The Besnard Lakes eponymous Again, this is another record you might need to really spend some time with. It starts and ends with a sound that is so blatantly invoking Pet Sounds that it has to be an intentional decision. But the core of the record is very different. I love records most that give me many different kinds of sounds in different ways. If you read through my music reviews, you'll see that I'm almost more interested in the soundscape of records than I am in the traditional song structure.




Fourtet Pause This an older record. Found it used at Zulu. Like what I said above about soundscape...I listen for that stuff in records because of projects like Fourtet and Boards of Canada. I don't think that Fourtet has put anything out that I don't want to own. Joyfully creative in a very detailed, particular way. Beats, noises, acoustic guitars and kids voices chanting about mosquitos (that is the song that drives Susanna mad).





COFFEE

Joel Limpic (to the left here) joined me for a the classes at Regent. He'd asked around about the best rosteries. A place called 49th Parallel has now redefined 'coffee' for me. No more dark roast. No more Starbucks ever. No more burnt roasts. I'm not exaggerating when I say that after drinking that coffee for over two weeks, I returned to Michigan deeply concerned that I would not be able to complete the summer as a happy man. I've started buying my beans from JPs instead of Lemonjellos because JPs gets their beans from Michigan roasters daily and weekly. They've got all their bean in huge jars along one wall and I can go through them all, lids open, smelling away. The 49th Parallel Guatemalan bean I'd had in Vancouver made me a believer in light roast. The smell is insanely lovely. The beans at JPs aren't 49th P, but they are better than I'd expected.

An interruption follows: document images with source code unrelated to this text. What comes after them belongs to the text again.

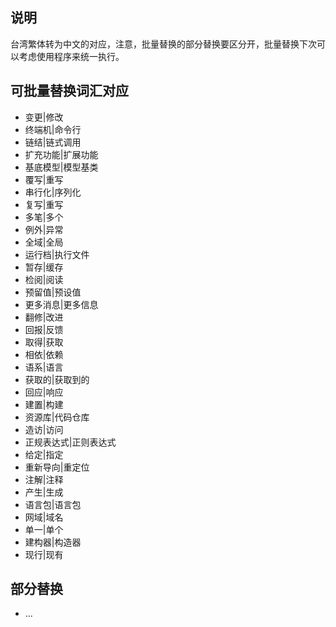 
## 说明

台湾繁体转为中文的对应，注意，批量替换的部分替换要区分开，批量替换下次可以考虑使用程序来统一执行。

## 可批量替换词汇对应

* 变更|修改
* 终端机|命令行
* 链结|链式调用
* 扩充功能|扩展功能
* 基底模型|模型基类
* 覆写|重写
* 串行化|序列化
* 复写|重写
* 多笔|多个
* 例外|异常
* 全域|全局
* 运行档|执行文件
* 暂存|缓存
* 检阅|阅读
* 预留值|预设值
* 更多消息|更多信息
* 翻修|改进
* 回报|反馈
* 取得|获取
* 相依|依赖
* 语系|语言
* 获取的|获取到的
* 回应|响应
* 建置|构建
* 资源库|代码仓库
* 造访|访问
* 正规表达式|正则表达式
* 给定|指定
* 重新导向|重定位
* 注解|注释
* 产生|生成
* 语言包|语言包
* 网域|域名
* 单一|单个
* 建构器|构造器
* 现行|现有


## 部分替换

* ...
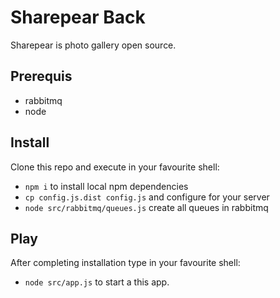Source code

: # Sharepear Back

Sharepear is photo gallery open source.


## Prerequis

* rabbitmq
* node


## Install

Clone this repo and execute in your favourite shell:

* `npm i` to install local npm dependencies
* `cp config.js.dist config.js` and configure for your server
* `node src/rabbitmq/queues.js` create all queues in rabbitmq


## Play

After completing installation type in your favourite shell:

* `node src/app.js` to start a this app.
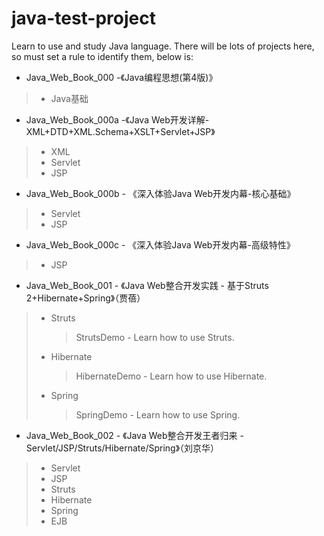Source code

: # java-test-project

Learn to use and study Java language.
There will be lots of projects here, so must set a rule to identify them, below is:  

- Java_Web_Book_000 -《Java编程思想(第4版)》

> - Java基础

- Java_Web_Book_000a -《Java Web开发详解-XML+DTD+XML.Schema+XSLT+Servlet+JSP》

> - XML
> - Servlet
> - JSP

- Java_Web_Book_000b - 《深入体验Java Web开发内幕-核心基础》

> - Servlet 
> - JSP

- Java_Web_Book_000c - 《深入体验Java Web开发内幕-高级特性》

> - JSP

- Java_Web_Book_001 - 《Java Web整合开发实践 - 基于Struts 2+Hibernate+Spring》（贾蓓）

> - Struts
>
>   > StrutsDemo		  - Learn how to use Struts.
>
> - Hibernate
>
>   > HibernateDemo 	- Learn how to use Hibernate.
>
> - Spring
>
>   > SpringDemo		  - Learn how to use Spring.

- Java_Web_Book_002 - 《Java Web整合开发王者归来 - Servlet/JSP/Struts/Hibernate/Spring》（刘京华）

> - Servlet
> - JSP
> - Struts
> - Hibernate
> - Spring
> - EJB
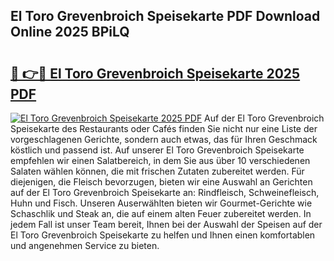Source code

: ## El Toro Grevenbroich Speisekarte PDF Download Online 2025 BPiLQ

# <h2><a href="http://gcdw5pd.nevu.top/?p=El+Toro+Grevenbroich+Speisekarte">🔗 👉🔴 El Toro Grevenbroich Speisekarte 2025 PDF</a></h2>

[![El Toro Grevenbroich Speisekarte 2025 PDF](https://i.imgur.com/dBaPXMq.png)](http://gcdw5pd.nevu.top/?p=El+Toro+Grevenbroich+Speisekarte)
Auf der El Toro Grevenbroich Speisekarte des Restaurants oder Cafés finden Sie nicht nur eine Liste der vorgeschlagenen Gerichte, sondern auch etwas, das für Ihren Geschmack köstlich und passend ist. Auf unserer El Toro Grevenbroich Speisekarte empfehlen wir einen Salatbereich, in dem Sie aus über 10 verschiedenen Salaten wählen können, die mit frischen Zutaten zubereitet werden. Für diejenigen, die Fleisch bevorzugen, bieten wir eine Auswahl an Gerichten auf der El Toro Grevenbroich Speisekarte an: Rindfleisch, Schweinefleisch, Huhn und Fisch. Unseren Auserwählten bieten wir Gourmet-Gerichte wie Schaschlik und Steak an, die auf einem alten Feuer zubereitet werden. In jedem Fall ist unser Team bereit, Ihnen bei der Auswahl der Speisen auf der El Toro Grevenbroich Speisekarte zu helfen und Ihnen einen komfortablen und angenehmen Service zu bieten.

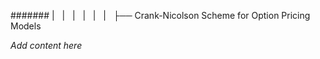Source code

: ####### |   |   |   |   |   |   ├── Crank-Nicolson Scheme for Option Pricing Models

*Add content here*
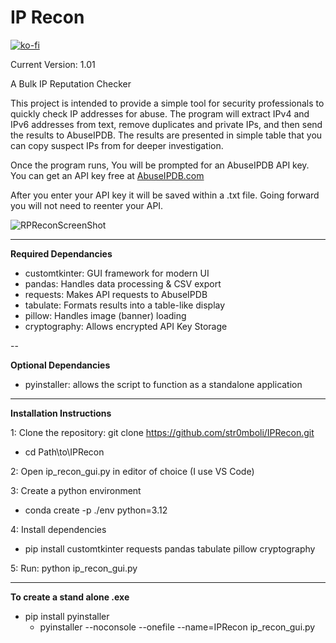 
# IP Recon

[![ko-fi](https://ko-fi.com/img/githubbutton_sm.svg)](https://ko-fi.com/G2G61BDMMC)

Current Version: 1.01

A Bulk IP Reputation Checker

This project is intended to provide a simple tool for security professionals to quickly check IP addresses for abuse.
The program will extract IPv4 and IPv6 addresses from text, remove duplicates and private IPs, and then send the results to AbuseIPDB.
The results are presented in simple table that you can copy suspect IPs from for deeper investigation.

Once the program runs, You will be prompted for an AbuseIPDB API key.
You can get an API key free at [AbuseIPDB.com](https://www.abuseipdb.com/)

After you enter your API key it will be saved within a .txt file. Going forward you will not need to reenter your API.


![RPReconScreenShot](https://github.com/user-attachments/assets/a443b8ac-f2be-4345-95f5-3eca274d9f4b)


---

**Required Dependancies**

- customtkinter: GUI framework for modern UI
- pandas: Handles data processing & CSV export
- requests: Makes API requests to AbuseIPDB
- tabulate: Formats results into a table-like display
- pillow: Handles image (banner) loading
- cryptography: Allows encrypted API Key Storage

--

**Optional Dependancies**

- pyinstaller: allows the script to function as a standalone application

---

**Installation Instructions**

1: Clone the repository: git clone https://github.com/str0mboli/IPRecon.git
  - cd Path\to\IPRecon
    
2: Open ip_recon_gui.py in editor of choice (I use VS Code)

3: Create a python environment
  - conda create -p ./env python=3.12
    
4: Install dependencies     
  - pip install customtkinter requests pandas tabulate pillow cryptography
    
5: Run: python ip_recon_gui.py

---

**To create a stand alone .exe**

- pip install pyinstaller
  - pyinstaller --noconsole --onefile --name=IPRecon ip_recon_gui.py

I had the opportunity to preach a few weeks ago at our little bilingual Crossroads Chapel. It was a very helpful opportunity for me. I need to teach and share what I'm learning. I need to see if what I'm growing in can bear fruit for others. I've excerpted an un-edited section from that sermon here below. I didn't read the sermon verbatim, but having the text in front of me helped me stay on track. I decided to preach the lectionary, so I went with the Gospel passage from John 6 as my text.

From August 9

This summer I read the autobiography of St. Teresa of Avila. In these personal reflections she really is hard on herself, even calls herself the “chief of all sinners,” the “most wicked of God’s servants.” Yet, she has no major struggle with what we would today consider taboo sin, no drunkenness, fornication, no addiction to secret sin. But still, she does see her life long struggle with prayer as a kind of secret sin.

When considering the first twenty years as a nun, she considers herself a liar and a deceiver. She had the outward appearance of religiosity. She performed all that was required of her as a nun. She was praised by her superiors. Her confessors affirmed her prayer life and spiritual fervor, yet she confesses that she was running from God the whole time. It was one thing for her to go through the motions, to recite prayers and Scriptures, but she was not answering the invitation of Christ to let prayer become a part of the interior of her life. Those twenty years the door had been open to her to walk in the light, to walk in the Spirit, but yet she continued to live through her own strength.


Now why do we avoid prayer? Why would any of us ignore the opportunity to commune with the Creator of all the known universe? What is it that keeps us from eating eternal bread and drinking everlasting water? The answer that this passage in John chapter six gives us is that we can’t draw near to God because we are too busy grumbling.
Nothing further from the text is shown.